What needs to be done: Leave out the pictures and retype all the entries below exactly.

···

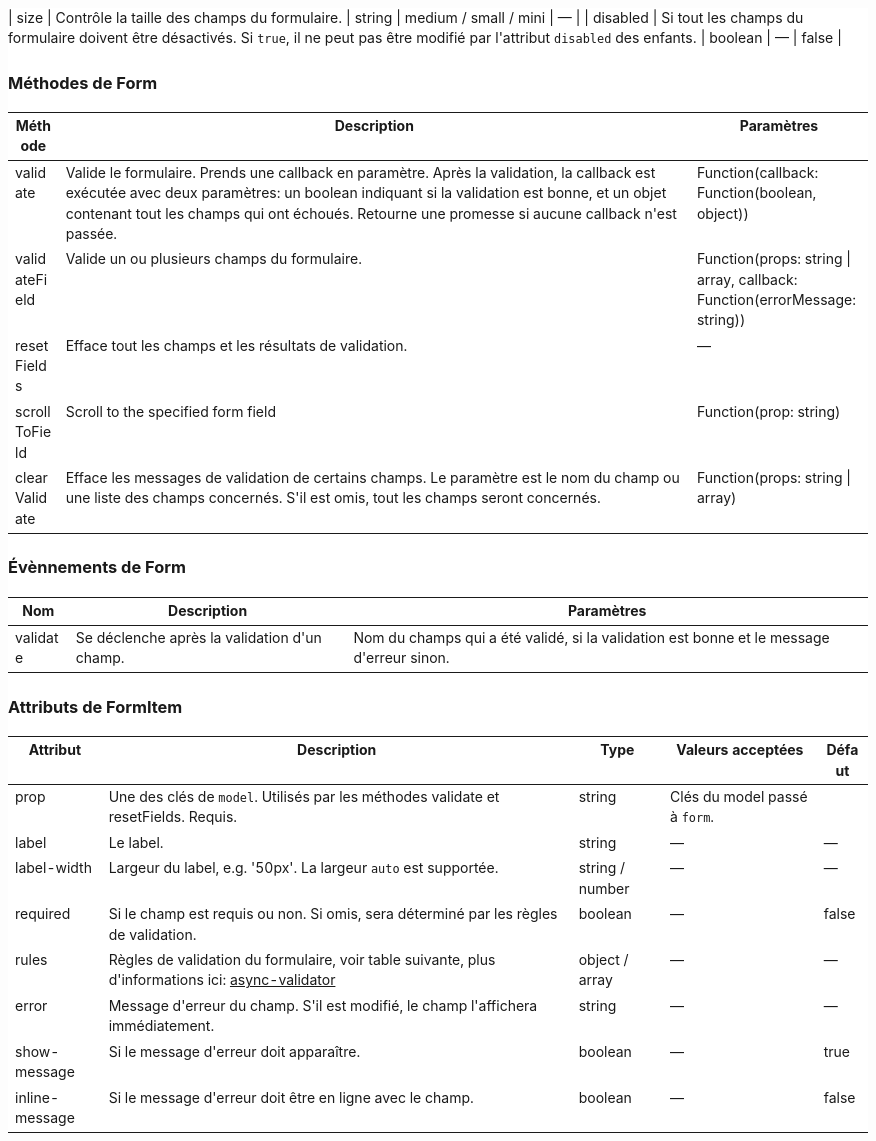 | size                    | Contrôle la taille des champs du formulaire.                                                                                            | string          | medium / small / mini | —      |
| disabled                | Si tout les champs du formulaire doivent être désactivés. Si `true`, il ne peut pas être modifié par l'attribut `disabled` des enfants. | boolean         | —                     | false  |

### Méthodes de Form

| Méthode       | Description                                                                                                                                                                                                                                                                                | Paramètres                                                                 |
| ------------- | ------------------------------------------------------------------------------------------------------------------------------------------------------------------------------------------------------------------------------------------------------------------------------------------ | -------------------------------------------------------------------------- |
| validate      | Valide le formulaire. Prends une callback en paramètre. Après la validation, la callback est exécutée avec deux paramètres: un boolean indiquant si la validation est bonne, et un objet contenant tout les champs qui ont échoués. Retourne une promesse si aucune callback n'est passée. | Function(callback: Function(boolean, object))                              |
| validateField | Valide un ou plusieurs champs du formulaire.                                                                                                                                                                                                                                               | Function(props: string \| array, callback: Function(errorMessage: string)) |
| resetFields   | Efface tout les champs et les résultats de validation.                                                                                                                                                                                                                                     | —                                                                          |
| scrollToField | Scroll to the specified form field                                                                                                                                                                                                                                                         | Function(prop: string)                                                     |
| clearValidate | Efface les messages de validation de certains champs. Le paramètre est le nom du champ ou une liste des champs concernés. S'il est omis, tout les champs seront concernés.                                                                                                                 | Function(props: string \| array)                                           |

### Évènnements de Form

| Nom      | Description                                  | Paramètres                                                                               |
| -------- | -------------------------------------------- | ---------------------------------------------------------------------------------------- |
| validate | Se déclenche après la validation d'un champ. | Nom du champs qui a été validé, si la validation est bonne et le message d'erreur sinon. |

### Attributs de FormItem

| Attribut       | Description                                                                                                                                      | Type            | Valeurs acceptées             | Défaut |
| -------------- | ------------------------------------------------------------------------------------------------------------------------------------------------ | --------------- | ----------------------------- | ------ |
| prop           | Une des clés de `model`. Utilisés par les méthodes validate et resetFields. Requis.                                                              | string          | Clés du model passé à `form`. |
| label          | Le label.                                                                                                                                        | string          | —                             | —      |
| label-width    | Largeur du label, e.g. '50px'. La largeur `auto` est supportée.                                                                                  | string / number | —                             | —      |
| required       | Si le champ est requis ou non. Si omis, sera déterminé par les règles de validation.                                                             | boolean         | —                             | false  |
| rules          | Règles de validation du formulaire, voir table suivante, plus d'informations ici: [async-validator](https://github.com/yiminghe/async-validator) | object / array  | —                             | —      |
| error          | Message d'erreur du champ. S'il est modifié, le champ l'affichera immédiatement.                                                                 | string          | —                             | —      |
| show-message   | Si le message d'erreur doit apparaître.                                                                                                          | boolean         | —                             | true   |
| inline-message | Si le message d'erreur doit être en ligne avec le champ.                                                                                         | boolean         | —                             | false  |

···

Output:
 | size                    | Contrôle la taille des champs du formulaire.                                                                                            | string          | medium / small / mini | —      |
| disabled                | Si tout les champs du formulaire doivent être désactivés. Si `true`, il ne peut pas être modifié par l'attribut `disabled` des enfants. | boolean         | —                     | false  |

### Méthodes de Form

| Méthode       | Description                                                                                                                                                                                                                                                                                | Paramètres                                                                 |
| ------------- | ------------------------------------------------------------------------------------------------------------------------------------------------------------------------------------------------------------------------------------------------------------------------------------------ | -------------------------------------------------------------------------- |
| validate      | Valide le formulaire. Prends une callback en paramètre. Après la validation, la callback est exécutée avec deux paramètres: un boolean indiquant si la validation est bonne, et un objet contenant tout les champs qui ont échoués. Retourne une promesse si aucune callback n'est passée. | Function(callback: Function(boolean, object))                              |
| validateField | Valide un ou plusieurs champs du formulaire.                                                                                                                                                                                                                                               | Function(props: string \| array, callback: Function(errorMessage: string)) |
| resetFields   | Efface tout les champs et les résultats de validation.                                                                                                                                                                                                                                     | —                                                                          |
| scrollToField | Scroll to the specified form field                                                                                                                                                                                                                                                         | Function(prop: string)                                                     |
| clearValidate | Efface les messages de validation de certains champs. Le paramètre est le nom du champ ou une liste des champs concernés. S'il est omis, tout les champs seront concernés.                                                                                                                 | Function(props: string \| array)                                           |

### Évènnements de Form

| Nom      | Description                                  | Paramètres                                                                               |
| -------- | -------------------------------------------- | ---------------------------------------------------------------------------------------- |
| validate | Se déclenche après la validation d'un champ. | Nom du champs qui a été validé, si la validation est bonne et le message d'erreur sinon. |

### Attributs de FormItem

| Attribut       | Description                                                                                                                                      | Type            | Valeurs acceptées             | Défaut |
| -------------- | ------------------------------------------------------------------------------------------------------------------------------------------------ | --------------- | ----------------------------- | ------ |
| prop           | Une des clés de `model`. Utilisés par les méthodes validate et resetFields. Requis.                                                              | string          | Clés du model passé à `form`. |
| label          | Le label.                                                                                                                                        | string          | —                             | —      |
| label-width    | Largeur du label, e.g. '50px'. La largeur `auto` est supportée.                                                                                  | string / number | —                             | —      |
| required       | Si le champ est requis ou non. Si omis, sera déterminé par les règles de validation.                                                             | boolean         | —                             | false  |
| rules          | Règles de validation du formulaire, voir table suivante, plus d'informations ici: [async-validator](https://github.com/yiminghe/async-validator) | object / array  | —                             | —      |
| error          | Message d'erreur du champ. S'il est modifié, le champ l'affichera immédiatement.                                                                 | string          | —                             | —      |
| show-message   | Si le message d'erreur doit apparaître.                                                                                                          | boolean         | —                             | true   |
| inline-message | Si le message d'erreur doit être en ligne avec le champ.                                                                                         | boolean         | —                             | false  |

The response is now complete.